Está em jogo, no conflito Executivo–Legislativo, o controle sobre a articulação política da base governista no Congresso. Algo tão decisivo que Lula estaria pensando, segundo o jornal, em devolver as atribuições da Coordenação Política à Casa Civil, de José Dirceu, revertendo o que foi feito na reforma ministerial de janeiro de 2004. Esta solução aparece, na leitura do jornal, como a mais viável, pois Lula estaria com a intenção de demonstrar força na área política para evitar um quadro ainda de maior descontrole da base.
O jornal também enfatiza as críticas que o presidente do Senado, Renan Calheiros, fez ao veto de Lula ao reajuste salarial para funcionários do Congresso e do TCU. É bom lembrar que, justamente nesta conjuntura, segundo Renan, estaria falhando o apoio de Lula à derrubada da "verticalização" (repetição, nos Estados, da aliança federal), pois os petistas estariam resistindo. Uma das maiores críticas ao presidente Lula é que ele estaria fazendo um governo solitário, com muito pouco movimento pessoal. Lula estaria inerte e é nessa inércia que a oposição já estaria apostando para 2006.
Essa crise que afeta o relacionamento entre os dois poderes já vem se arrastando desde, principalmente, a eleição para a presidência da Câmara dos Deputados, no início do ano, e, ainda nesta edição, o jornal trouxe entrevistas com dois cientistas políticos para discutir os riscos desta conjuntura em que o governo está "sob pressão". Trata-se de Fábio Wanderley Reis, professor da UFMG, e de Renato Lessa, professor do Iuperj.
Entrevistado pelo jornal, Reis[3]diz que não existiria risco institucional de ingovernabilidade e paralisia mais sério. O impacto mesmo seria na aprovação de reformas importantes, até porque a economia vem mantendo seu desempenho satisfatório. O governo estaria tentando evitar ceder demais ao Congresso para não cair em descrédito perante à população, mas não poderia deixar de agir com realismo, diz Reis. Ele ainda nos diz:
O aspecto mais preocupante da crise nas relações com o Congresso me parece consistir em que ela se associa com o desgaste simbólico não só do governo mas também do próprio Congresso, com a "opinião pública"... apesar de as pesquisas mostrarem ainda grande apoio do eleitorado à figura de Lula, temos a internet cheia de materiais negativos, os colunistas e articulistas da imprensa cada vez mais agressivos, certo ânimo de desmoralização e desqualificação galhofeira.

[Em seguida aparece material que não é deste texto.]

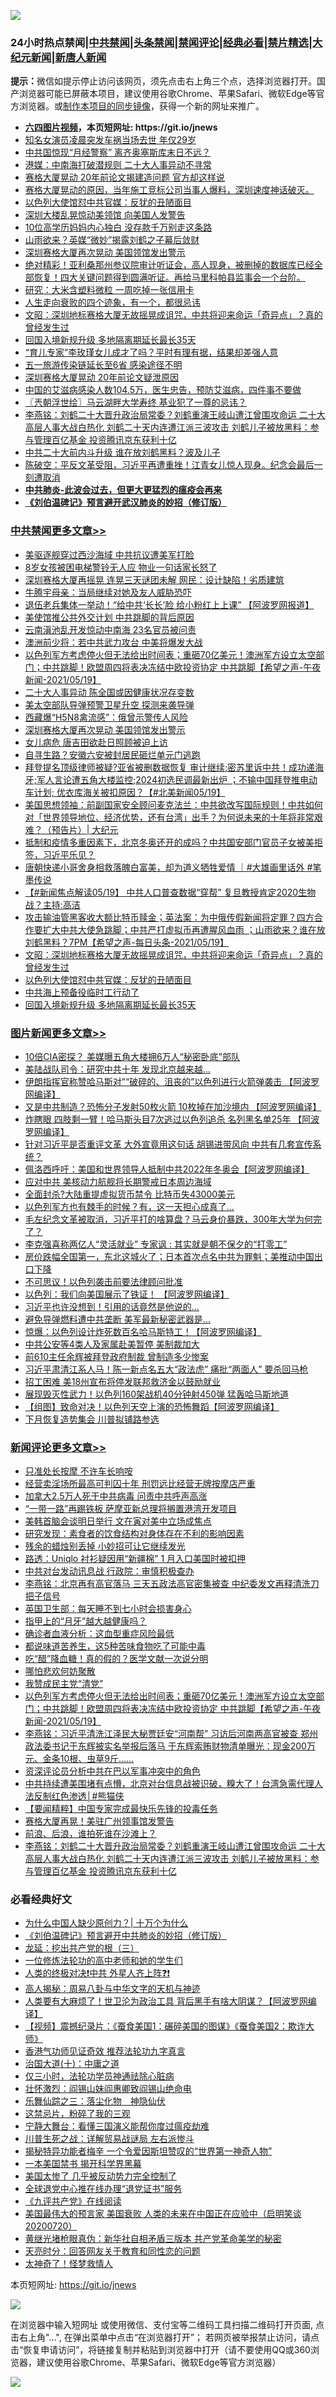 ![](https://raw.githubusercontent.com/fqnews/bnews/master/64photo/fqnews-qr.jpg)

<div id="tt">
<h3>24小时热点禁闻|<a href="#%E4%B8%AD%E5%85%B1%E7%A6%81%E9%97%BB%E6%9B%B4%E5%A4%9A%E6%96%87%E7%AB%A0">中共禁闻</a>|<a href="#%E5%9B%BE%E7%89%87%E6%96%B0%E9%97%BB%E6%9B%B4%E5%A4%9A%E6%96%87%E7%AB%A0">头条禁闻</a>|<a href="#%E6%96%B0%E9%97%BB%E8%AF%84%E8%AE%BA%E6%9B%B4%E5%A4%9A%E6%96%87%E7%AB%A0">禁闻评论|<a href="#%E5%BF%85%E7%9C%8B%E7%BB%8F%E5%85%B8%E5%A5%BD%E6%96%87">经典必看|<a href="/video.md#%E7%A6%81%E7%89%87%E7%B2%BE%E9%80%89">禁片精选</a>|<a href="https://github.com/fqnews/djy/blob/master/gb/nf1351518.md#1">大纪元新闻</a>|<a href="https://github.com/fqnews/ntdtv/blob/master/gb/prog204.md#1">新唐人新闻</a></h3>
<div><b>提示：</b>微信如提示停止访问该网页，须先点击右上角三个点，选择浏览器打开。国产浏览器可能已屏蔽本项目，建议使用谷歌Chrome、苹果Safari、微软Edge等官方浏览器。或<a href="https://github.com/fqnews/bnews/blob/master/%E5%88%B6%E4%BD%9Cgit%E7%A6%81%E9%97%BB%E9%95%9C%E5%83%8F.md">制作本项目的同步镜像</a>，获得一个新的网址来推广。</div>
<ul>
<li><b><a href="http://d1.bdrive.tk/64.mp4" target="_blank">六四图片视频</a>，本页短网址: https://git.io/jnews</b></li>
<li><a href="/yule/20210520/1549969.md">知名女演员凌晨突发车祸当场去世 年仅29岁</a></li>
<li><a href="/cnnews/20210520/1549933.md">中共国惊现“月经警察” 离齐奥塞斯库末日不远？</a></li>
<li><a href="/cnnews/20210519/1549795.md">港媒：中南海打破潜规则 二十大人事异动不寻常</a></li>
<li><a href="/cbnews/20210519/1549842.md">赛格大厦晃动 20年前论文揭建造问题 官方却这样说</a></li>
<li><a href="/bannedvideo/20210520/1550045.md">赛格大厦晃动的原因，当年施工竞标公司当事人爆料，深圳速度神话破灭。</a></li>
<li><a href="/cbnews/20210520/1550022.md">以色列大使馆怼中共官媒：反犹的丑陋面目</a></li>
<li><a href="/cbnews/20210520/1549900.md">深圳大楼乱晃惊动美领馆 向美国人发警告</a></li>
<li><a href="/cnnews/20210520/1550011.md">10位高学历妈妈内心独白 没存款千万别走这条路</a></li>
<li><a href="/headline/20210519/1549709.md">山雨欲来？英媒“微妙”揭露刘鹤之子幕后敛财</a></li>
<li><a href="/cbnews/20210520/1550187.md">深圳赛格大厦再次晃动 美国领馆发出警示</a></li>
<li><a href="/comments/20210519/1549689.md">绝对精彩！亚利桑那州参议院审计听证会，高人现身，被删掉的数据库已经全部恢复！四大关键问题得到圆满听证。再给马里科帕县监事会一个台阶。</a></li>
<li><a href="/cnnews/20210520/1549963.md">研究：大米含塑料微粒 一周吃掉一张信用卡</a></li>
<li><a href="/funmedia/20210520/1550044.md">人生走向衰败的四个迹象，有一个，都很忌讳</a></li>
<li><a href="/cbnews/20210520/1550052.md">文昭：深圳地标赛格大厦无故摇晃成诅咒，中共将迎来命运「奇异点」？真的曾经发生过</a></li>
<li><a href="/cbnews/20210520/1549999.md">回国入境新规升级 多地隔离期延长最长35天</a></li>
<li><a href="/lifebaike/20210520/1550030.md">“育儿专家”李玫瑾女儿成才了吗？平时有理有据，结果却差强人意</a></li>
<li><a href="/cbnews/20210520/1549958.md">五一旅游传染链延长至6省 感染途径不明</a></li>
<li><a href="/cnnews/20210520/1550134.md">深圳赛格大厦晃动 20年前论文疑泄原因</a></li>
<li><a href="/health/20210520/1550025.md">中国的艾滋病感染人数104.5万，医生忠告，预防艾滋病，四件事不要做</a></li>
<li><a href="/ssgc/20210520/1550063.md">〖兲朝浮世绘〗马云湖畔大学寿终 基业犯了一尊的忌讳？</a></li>
<li><a href="/comments/20210520/1550168.md">李燕铭：刘鹤二十大晋升政治局常委？刘鹤重演王岐山遭江曾围攻命运 二十大高层人事大战白热化 刘鹤二十天内连遭江派三波攻击 刘鹤儿子被放黑料：参与管理百亿基金 投资腾讯京东获利十亿</a></li>
<li><a href="/comments/20210519/1549724.md">中共二十大前内斗升级 谁在放刘鹤黑料？波及儿子</a></li>
<li><a href="/bannedvideo/20210519/1549697.md">陈破空：平反文革受阻，习近平再遭重挫！江青女儿惊人现身。纪念会最后一刻遭取消</a></li>
<li><b><a href="/comments/20200211/1275071.md" target="_blank">中共肺炎-此波会过去，但更大更猛烈的瘟疫会再来</a></b></li>
<li><b><a href="/comments/20200207/1272816.md" target="_blank">《刘伯温碑记》预言避开武汉肺炎的妙招（修订版）</a></b></li>
</ul>
</div>

<div class="catlist">
<h3><a href="/cbnews/" target="_blank">中共禁闻</a><span><a href="/cbnews/" target="_blank" rel="nofollow">更多文章>></a></span></h3>
<ul>
<li><a href="/cbnews/20210520/1550392.md" target="_blank">美驱逐舰穿过西沙海域 中共抗议遭美军打脸</a></li>
<li><a href="/cbnews/20210520/1550383.md" target="_blank">8岁女孩被困电梯警铃无人应 物业一句话家长怒了</a></li>
<li><a href="/cbnews/20210520/1550370.md" target="_blank">深圳赛格大厦再摇晃 连晃三天谜团未解 网民：设计缺陷！劣质建筑</a></li>
<li><a href="/cbnews/20210520/1550369.md" target="_blank">牛腾宇母亲：当局继续对她及友人威胁恐吓</a></li>
<li><a href="/cbnews/20210520/1550329.md" target="_blank">退伍老兵集体一举动！“给中共‘长长’脸 给小粉红上上课” 【阿波罗网报道】</a></li>
<li><a href="/cbnews/20210520/1550303.md" target="_blank">美使馆推公共外交计划 中共跳脚的背后原因</a></li>
<li><a href="/cbnews/20210520/1550267.md" target="_blank">云南滇池乱开发惊动中南海 23名官员被问责</a></li>
<li><a href="/cbnews/20210520/1550249.md" target="_blank">澳洲前少将：若中共武力攻台 中美将爆发大战</a></li>
<li><a href="/comments/20210520/1550216.md" target="_blank">以色列军方考虑停火但无法给出时间表；重砸70亿美元！澳洲军方设立太空部门；中共跳脚！欧盟周四将表决冻结中欧投资协定 中共跳脚【希望之声-午夜新闻-2021/05/19】</a></li>
<li><a href="/cbnews/20210520/1550214.md" target="_blank">二十大人事异动 陈全国或因健康状况存变数</a></li>
<li><a href="/cbnews/20210520/1550213.md" target="_blank">美太空部队导弹预警卫星升空 探测来袭导弹</a></li>
<li><a href="/cbnews/20210520/1550188.md" target="_blank">西藏爆“H5N8禽流感”：俄曾示警传人风险</a></li>
<li><a href="/cbnews/20210520/1550187.md" target="_blank">深圳赛格大厦再次晃动 美国领馆发出警示</a></li>
<li><a href="/cbnews/20210520/1550170.md" target="_blank">女儿病危 唐吉田欲赴日照顾被迫上访</a></li>
<li><a href="/cbnews/20210520/1550169.md" target="_blank">自寻生路？安徽六安被封居民砸烂单元门逃跑</a></li>
<li><a href="/comments/20210520/1550163.md" target="_blank">拜登提名顶级律师被疑?亚省被删数据恢复 审计继续;密苏里诉中共！成功递海牙;军人言论遭五角大楼监控;2024初选民调最新出炉 ；不输中国拜登推电动车计划; 优衣库海关被扣原因？【#北美新闻05/19】</a></li>
<li><a href="/cbnews/20210520/1550080.md" target="_blank">美国思想领袖：前副国家安全顾问麦克法兰：中共欲改写国际规则！中共如何对「世界领导地位、经济优势，还有台湾」出手？为何说未来的十年将非常艰难？（预告片）| 大纪元</a></li>
<li><a href="/comments/20210520/1550078.md" target="_blank">抵制和疫情多重因素下，北京冬奥还开的成吗？中共国安部门官员子女被美拒签，习近平乐见？</a></li>
<li><a href="/comments/20210520/1550074.md" target="_blank">唐朝快递小哥舍身相救落魄白富美，却为道义牺牲爱情 ｜#大雄画里话外 #笔墨传说</a></li>
<li><a href="/comments/20210520/1550070.md" target="_blank">【#新闻焦点解读05/19】 中共人口普查数据“穿帮”  复旦教授肯定2020生物战？主持:高洁</a></li>
<li><a href="/comments/20210520/1550053.md" target="_blank">攻击输油管黑客收大额比特币赎金；英法案：为中俄传假新闻将定罪？四方合作要扩大中共大使急跳脚；中共严打虚拟币再遭腥风血雨 ；山雨欲来？谁在放刘鹤黑料？7PM【希望之声-每日头条-2021/05/19】</a></li>
<li><a href="/cbnews/20210520/1550052.md" target="_blank">文昭：深圳地标赛格大厦无故摇晃成诅咒，中共将迎来命运「奇异点」？真的曾经发生过</a></li>
<li><a href="/cbnews/20210520/1550022.md" target="_blank">以色列大使馆怼中共官媒：反犹的丑陋面目</a></li>
<li><a href="/comments/20210520/1550016.md" target="_blank">中共海上预备役临时工行动了</a></li>
<li><a href="/cbnews/20210520/1549999.md" target="_blank">回国入境新规升级 多地隔离期延长最长35天</a></li>

</ul>
</div>
<div class="catlist">
<h3><a href="/topimagenews/" target="_blank">图片新闻</a><span><a href="/topimagenews/" target="_blank" rel="nofollow">更多文章>></a></span></h3>
<ul>
<li><a href="/topimagenews/20210520/1550302.md" target="_blank">10倍CIA密探？ 美媒曝五角大楼拥6万人“秘密卧底”部队</a></li>
<li><a href="/topimagenews/20210520/1550301.md" target="_blank">美陆战队司令：研究中共十年 发现北京越来越…</a></li>
<li><a href="/topimagenews/20210520/1550150.md" target="_blank">伊朗指挥官称赞哈马斯对”“破碎的、沮丧的”以色列进行火箭弹袭击 【阿波罗网编译】</a></li>
<li><a href="/topimagenews/20210519/1549605.md" target="_blank">又是中共制造？恐怖分子发射50枚火箭 10枚掉在加沙境内 【阿波罗网编译】</a></li>
<li><a href="/topimagenews/20210519/1549591.md" target="_blank">炸瞎眼 四肢剩一臂！哈马斯头目7次逃过以色列追杀 名列黑名单25年 【阿波罗网编译】</a></li>
<li><a href="/topimagenews/20210519/1549524.md" target="_blank">针对习近平是否重评文革 大外宣竟用这句话 胡锡进带风向 中共有几套宣传系统？</a></li>
<li><a href="/topimagenews/20210519/1549350.md" target="_blank">佩洛西呼吁：美国和世界领导人抵制中共2022年冬奥会【阿波罗网编译】</a></li>
<li><a href="/topimagenews/20210519/1549228.md" target="_blank">应对中共 美核动力航舰将长期警戒日本周边海域</a></li>
<li><a href="/topimagenews/20210518/1549110.md" target="_blank">全面封杀?大陆重提虚拟货币禁令 比特币失43000美元</a></li>
<li><a href="/topimagenews/20210518/1548857.md" target="_blank">以色列军方也有棘手的时候？有，这一天担心成真了…</a></li>
<li><a href="/topimagenews/20210518/1548658.md" target="_blank">毛左纪念文革被取消，习近平打的啥算盘？马云身价暴跌，300年大学为何完了？</a></li>
<li><a href="/topimagenews/20210518/1548437.md" target="_blank">李克强喜称两亿人“灵活就业” 专家讽 : 其实就是朝不保夕的“打零工”</a></li>
<li><a href="/topimagenews/20210517/1548236.md" target="_blank">房价跌幅全国第一，东北这城火了；日本首次点名中共为罪魁；美推动中国出口下降</a></li>
<li><a href="/topimagenews/20210517/1548134.md" target="_blank">不可思议！以色列袭击前要法律顾问批准</a></li>
<li><a href="/topimagenews/20210517/1547999.md" target="_blank">以色列：我们向美国展示了铁证！ 【阿波罗网编译】</a></li>
<li><a href="/topimagenews/20210516/1547584.md" target="_blank">习近平也许没想到！引用的话竟然是他说的…</a></li>
<li><a href="/topimagenews/20210516/1547479.md" target="_blank">避免导弹燃料遭中共垄断 美军最新秘密武器是&#8230;</a></li>
<li><a href="/topimagenews/20210516/1547448.md" target="_blank">惊爆：以色列设计炸死数百名哈马斯特工！【阿波罗网编译】</a></li>
<li><a href="/topimagenews/20210515/1547137.md" target="_blank">中共公安等4类人及家属赴美暂停 美制裁加大</a></li>
<li><a href="/topimagenews/20210515/1547118.md" target="_blank">前610主任余辉被拜登政府制裁 曾制造多少惨案</a></li>
<li><a href="/topimagenews/20210515/1546995.md" target="_blank">习近平肃清江系人马！陈一新点名五大“政法虎” 痛批“两面人” 要杀回马枪</a></li>
<li><a href="/topimagenews/20210515/1546970.md" target="_blank">招工困难 美18州宣布将停发联邦救济金以鼓励就业</a></li>
<li><a href="/topimagenews/20210515/1546892.md" target="_blank">展现毁灭性武力！以色列160架战机40分钟射450弹 猛轰哈马斯地道</a></li>
<li><a href="/topimagenews/20210515/1546891.md" target="_blank">【组图】致命对决！以色列天空上演的恐怖舞蹈【阿波罗网编译】</a></li>
<li><a href="/topimagenews/20210515/1546872.md" target="_blank">下月恢复造势集会 川普拟铺路参选</a></li>

</ul>
</div>
<div class="catlist">
<h3><a href="/comments/" target="_blank">新闻评论</a><span><a href="/comments/" target="_blank" rel="nofollow">更多文章>></a></span></h3>
<ul>
<li><a href="/comments/20210520/1550373.md" target="_blank">只准处长按摩 不许车长响咹</a></li>
<li><a href="/comments/20210520/1550372.md" target="_blank">经营卖淫场所最高可判囚十年 刑罚远比经营无牌按摩店严重</a></li>
<li><a href="/comments/20210520/1550364.md" target="_blank">加拿大2.5万人死于中共病毒 问责中共呼声高涨</a></li>
<li><a href="/comments/20210520/1550336.md" target="_blank">“一带一路”再踢铁板 萨摩亚新总理将搁置港湾开发项目</a></li>
<li><a href="/comments/20210520/1550314.md" target="_blank">美韩首脑会谈明日举行 文在寅对美中立场成焦点</a></li>
<li><a href="/comments/20210520/1550313.md" target="_blank">研究发现：素食者的饮食结构对身体存在不利的影响因素</a></li>
<li><a href="/comments/20210520/1550312.md" target="_blank">残余的蜡烛别丢掉 小妙招可让它继续发光</a></li>
<li><a href="/comments/20210520/1550298.md" target="_blank">路透：Uniqlo 衬衫疑因用“新疆棉” 1 月入口美国时被扣押</a></li>
<li><a href="/comments/20210520/1550273.md" target="_blank">中共对台发动讯息战 行政院：审慎积极查办</a></li>
<li><a href="/comments/20210520/1550247.md" target="_blank">李燕铭：北京再有高官落马 三天五政法高官密集被查 中纪委发文再释清洗刀把子信号</a></li>
<li><a href="/comments/20210520/1550246.md" target="_blank">英国卫生部：每天睡不到七小时会损害身心</a></li>
<li><a href="/comments/20210520/1550245.md" target="_blank">指甲上的“月牙”越大越健康吗？</a></li>
<li><a href="/comments/20210520/1550244.md" target="_blank">确诊者血液分析：这血型重症风险最低</a></li>
<li><a href="/comments/20210520/1550243.md" target="_blank">都说味道苦养生，这5种苦味食物吃了可能中毒</a></li>
<li><a href="/comments/20210520/1550242.md" target="_blank">吃“醋”降血糖！真的假的？医学文献一次说分明</a></li>
<li><a href="/comments/20210520/1550233.md" target="_blank">哪怕悲欢何妨聚散</a></li>
<li><a href="/comments/20210520/1550232.md" target="_blank">我赞成民主党“清党”</a></li>
<li><a href="/comments/20210520/1550216.md" target="_blank">以色列军方考虑停火但无法给出时间表；重砸70亿美元！澳洲军方设立太空部门；中共跳脚！欧盟周四将表决冻结中欧投资协定 中共跳脚【希望之声-午夜新闻-2021/05/19】</a></li>
<li><a href="/comments/20210520/1550212.md" target="_blank">李燕铭：习近平清洗江泽民大秘贾廷安“河南帮” 习访后河南两高官被查 郑州政法委书记于东辉被实名举报后落马 于东辉索贿财物清单曝光：现金200万元、金条10根、虫草9斤……</a></li>
<li><a href="/comments/20210520/1550205.md" target="_blank">资深评论员分析中共在巴以军事冲突中的角色</a></li>
<li><a href="/comments/20210520/1550201.md" target="_blank">中共持续遭美围堵有点懵，北京对台信息战被识破，糗大了！台湾急需代理人法反制红色渗透│#熊猫侠</a></li>
<li><a href="/comments/20210520/1550189.md" target="_blank">【要闻精粹】中国专家完成最快乐先锋的投毒任务</a></li>
<li><a href="/comments/20210520/1550179.md" target="_blank">赛格大厦再晃！美驻广州领事馆发警告</a></li>
<li><a href="/comments/20210520/1550177.md" target="_blank">前浪、后浪，谁拍死谁在沙滩上？</a></li>
<li><a href="/comments/20210520/1550168.md" target="_blank">李燕铭：刘鹤二十大晋升政治局常委？刘鹤重演王岐山遭江曾围攻命运 二十大高层人事大战白热化 刘鹤二十天内连遭江派三波攻击 刘鹤儿子被放黑料：参与管理百亿基金 投资腾讯京东获利十亿</a></li>

</ul>
</div>

<div class="catlist">
<h3>必看经典好文</h3>
<ul>
<li><a href="/ssgc/20200715/1360940.md" target="_blank">为什么中国人缺少原创力？| 十万个为什么</a></li>
<li><a href="/comments/20200207/1272816.md" target="_blank">《刘伯温碑记》预言避开中共肺炎的妙招（修订版）</a></li>
<li><a href="/comments/20200929/1405201.md" target="_blank">龙延：挖出共产党的根（三）</a></li>
<li><a href="/cbnews/20200702/1354550.md" target="_blank">一位修炼法轮功的高中老师和她的学生们</a></li>
<li><a href="/cbnews/20210119/1470579.md" target="_blank">人类的终极对决❗中共 外星人齐上阵❓❗</a></li>
<li><a href="/aomi/history/20170924/831575.md" target="_blank">高人揭秘：周易八卦与中华文字的天机与神迹</a></li>
<li><a href="/cnnews/20201226/1455352.md" target="_blank">人类要有大麻烦了！世卫沦为政治工具 背后黑手有啥大阴谋？【阿波罗网编译】</a></li>
<li><a href="/comments/20210123/1473011.md" target="_blank">【视频】震撼纪录片：《蚕食美国1：碾碎美国的图谋》《蚕食美国2：欺诈大师》</a></li>
<li><a href="/comments/20200517/1330064.md" target="_blank">香港气功师见证奇效 推荐法轮功九字真言</a></li>
<li><a href="/cbnews/20180316/915423.md" target="_blank">治国大道(十)：中庸之道</a></li>
<li><a href="/health/20170626/780270.md" target="_blank">仅三小时，法轮功学员神通祛除心脏病</a></li>
<li><a href="/cbnews/20200727/1366904.md" target="_blank">壮怀激烈：阎锡山妹阎惠卿致阎锡山绝命电</a></li>
<li><a href="/tculture/20190101/1056889.md" target="_blank">乐舞仙踪之三：落尘化物　神隐仙伏</a></li>
<li><a href="/yule/20210123/1473216.md" target="_blank">这禁忌片，粉碎了我的三观</a></li>
<li><a href="/comments/20200527/1273654.md" target="_blank">宁静大舞台：看懂三国演义能帮你度过瘟疫劫难</a></li>
<li><a href="/comments/20200908/1392745.md" target="_blank">川普生死之战：详解贸易战谜局 左右派惨斗</a></li>
<li><a href="/cnnews/20210317/1506463.md" target="_blank">揭秘特异功能者梅辛 一个令爱因斯坦赞叹的“世界第一神奇人物”</a></li>
<li><a href="/lifebaike/20210222/1491794.md" target="_blank">一本美国禁书 揭开科学界黑幕</a></li>
<li><a href="/comments/20200624/1349702.md" target="_blank">美国太惨了 几乎被反动势力完全控制了</a></li>
<li><a href="/cbnews/20200819/1382346.md" target="_blank">全球退党中心推在线办理“退党证书”服务</a></li>
<li><a href="/bookonline/20131116/201057.md" target="_blank">《九评共产党》在线阅读</a></li>
<li><a href="/bannedvideo/20210227/1495046.md" target="_blank">美国最伟大的预言家 美国衰败 人类的未来在中国正在应验中（启明笑谈20200720）</a></li>
<li><a href="/lifebaike/20180921/1001174.md" target="_blank">黄继光堵枪眼真伪：新华社自相矛盾三版本 共产党革命美学的秘密</a></li>
<li><a href="/cbnews/20200916/1397196.md" target="_blank">天亮时分：回答网友关于教育和同性恋的问题</a></li>
<li><a href="/ccpdope/20200907/1392129.md" target="_blank">太神奇了！怪梦救情人</a></li>

</ul>
</div>

本页短网址: https://git.io/jnews

![](https://raw.githubusercontent.com/fqnews/bnews/master/64photo/fqnews-qr.jpg)

在浏览器中输入短网址 或使用微信、支付宝等二维码工具扫描二维码打开页面, 点击右上角"...", 在弹出菜单中点击“在浏览器打开”； 若网页被举报禁止访问，请点击“恢复申请访问”，将链接复制并粘贴到浏览器中打开（请不要使用QQ或360浏览器，建议使用谷歌Chrome、苹果Safari、微软Edge等官方浏览器）

![](https://raw.githubusercontent.com/fqnews/bnews/master/64photo/wx.jpg)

Por seu lado, Lessa[4], num tom mais duro, diz que os dois poderes agem de forma "autista e predatória", prisioneiros de uma agenda "medíocre". Fazendo uma forte crítica ao conflito entre os poderes Lessa nos diz:
Isso vem do padrão que a política brasileira adotou nos últimos 20 anos... significou a captura do Executivo pelo Congresso. Isso que meus colegas chamam de presidencialismo de coalizão, de forma elegante, na verdade é uma prática predatória... uma estratégia de assalto ao Executivo... as relações estão completamente contaminadas. [além do mais] O PT não demonstrou capacidade de operar no Legislativo nesse padrão cultural.
Apesar das críticas fortes, Lessa nega qualquer possibilidade de conflito institucional mais sério, afinal, diz que não se pode tentar entender a política simplesmente a partir da relação entre esses dois poderes, pois a esquerda estaria domesticada no centro, os militares quietos, e qualquer radicalização seria apenas pontual.
Mas, de fato, o ambiente estava carregado. E, enquanto isso, o escândalo do mensalão apenas se insinuava nas páginas da Folha de S. Paulo. É neste cenário que a pauta vai, gradativamente, alterando-se.
A repercussão na segunda-feira é imediata. Qualquer leitura que se faça, ainda que superficial, da matéria da revista Veja, se constata ali um elemento muito importante para que a Folha de S. Paulo decidisse repercutir o fato de forma mais intensa. Existe ali uma revelação, ou alegação, inicial. Qual seja, a de que existem indícios de corrupção no "governo" do presidente Lula. Não se trataria, então, de um caso isolado.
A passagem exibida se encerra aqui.